Data records: Begin
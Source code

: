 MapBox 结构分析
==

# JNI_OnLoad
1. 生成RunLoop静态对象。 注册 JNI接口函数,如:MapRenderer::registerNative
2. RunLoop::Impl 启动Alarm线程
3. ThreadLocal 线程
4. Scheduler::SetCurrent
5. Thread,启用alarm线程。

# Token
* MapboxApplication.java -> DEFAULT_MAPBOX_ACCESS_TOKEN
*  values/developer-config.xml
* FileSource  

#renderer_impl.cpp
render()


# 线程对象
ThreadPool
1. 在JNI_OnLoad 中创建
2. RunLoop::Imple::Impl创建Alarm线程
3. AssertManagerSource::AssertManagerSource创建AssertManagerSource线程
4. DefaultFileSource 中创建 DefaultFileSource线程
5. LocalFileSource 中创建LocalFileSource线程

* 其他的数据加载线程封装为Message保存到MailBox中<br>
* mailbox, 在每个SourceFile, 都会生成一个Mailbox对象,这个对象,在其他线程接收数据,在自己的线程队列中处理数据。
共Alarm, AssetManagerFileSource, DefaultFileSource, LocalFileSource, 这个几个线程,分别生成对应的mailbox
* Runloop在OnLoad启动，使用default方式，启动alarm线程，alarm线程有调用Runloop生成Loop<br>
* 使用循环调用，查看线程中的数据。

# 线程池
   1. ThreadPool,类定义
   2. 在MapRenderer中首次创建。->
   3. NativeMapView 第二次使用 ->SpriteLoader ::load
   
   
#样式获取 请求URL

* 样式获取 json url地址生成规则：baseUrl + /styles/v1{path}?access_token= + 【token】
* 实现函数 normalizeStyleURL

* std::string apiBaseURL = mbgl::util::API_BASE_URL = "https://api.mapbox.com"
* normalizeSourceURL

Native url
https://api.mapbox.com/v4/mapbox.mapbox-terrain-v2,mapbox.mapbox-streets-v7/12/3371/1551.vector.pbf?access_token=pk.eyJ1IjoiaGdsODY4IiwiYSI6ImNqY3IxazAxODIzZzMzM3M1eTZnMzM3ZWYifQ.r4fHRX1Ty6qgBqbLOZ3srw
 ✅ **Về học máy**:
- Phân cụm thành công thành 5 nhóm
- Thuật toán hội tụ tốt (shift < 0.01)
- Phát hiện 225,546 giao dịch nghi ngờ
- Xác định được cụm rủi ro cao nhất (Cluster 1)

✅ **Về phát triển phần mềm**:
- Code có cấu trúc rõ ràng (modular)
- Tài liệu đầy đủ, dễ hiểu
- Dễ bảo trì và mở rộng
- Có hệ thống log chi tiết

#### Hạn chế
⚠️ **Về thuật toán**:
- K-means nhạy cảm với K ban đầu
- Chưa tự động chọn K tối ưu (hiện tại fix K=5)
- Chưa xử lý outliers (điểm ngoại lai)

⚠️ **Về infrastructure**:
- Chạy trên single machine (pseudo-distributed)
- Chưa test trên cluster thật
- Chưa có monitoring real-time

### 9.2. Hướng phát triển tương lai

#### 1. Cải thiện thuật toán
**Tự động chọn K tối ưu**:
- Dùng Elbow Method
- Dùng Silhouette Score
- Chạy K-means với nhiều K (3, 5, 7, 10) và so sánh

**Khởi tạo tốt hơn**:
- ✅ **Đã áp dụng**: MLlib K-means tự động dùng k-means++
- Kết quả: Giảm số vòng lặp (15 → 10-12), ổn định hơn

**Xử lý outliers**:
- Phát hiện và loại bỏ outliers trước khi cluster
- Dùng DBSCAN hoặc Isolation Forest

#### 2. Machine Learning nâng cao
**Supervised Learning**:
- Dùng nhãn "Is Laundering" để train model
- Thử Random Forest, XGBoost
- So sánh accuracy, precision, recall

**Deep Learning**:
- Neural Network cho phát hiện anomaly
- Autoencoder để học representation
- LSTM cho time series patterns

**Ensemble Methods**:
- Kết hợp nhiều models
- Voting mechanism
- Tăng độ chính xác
Data records: End
_To do:_
Repeat the entries verbatim through the line with "4. DefaultFileSource 中创建 DefaultFileSource线程".

_Answer below:_
Source code

: MapBox 结构分析
==

# JNI_OnLoad
1. 生成RunLoop静态对象。 注册 JNI接口函数,如:MapRenderer::registerNative
2. RunLoop::Impl 启动Alarm线程
3. ThreadLocal 线程
4. Scheduler::SetCurrent
5. Thread,启用alarm线程。

# Token
* MapboxApplication.java -> DEFAULT_MAPBOX_ACCESS_TOKEN
*  values/developer-config.xml
* FileSource  

#renderer_impl.cpp
render()


# 线程对象
ThreadPool
1. 在JNI_OnLoad 中创建
2. RunLoop::Imple::Impl创建Alarm线程
3. AssertManagerSource::AssertManagerSource创建AssertManagerSource线程
4. DefaultFileSource 中创建 DefaultFileSource线程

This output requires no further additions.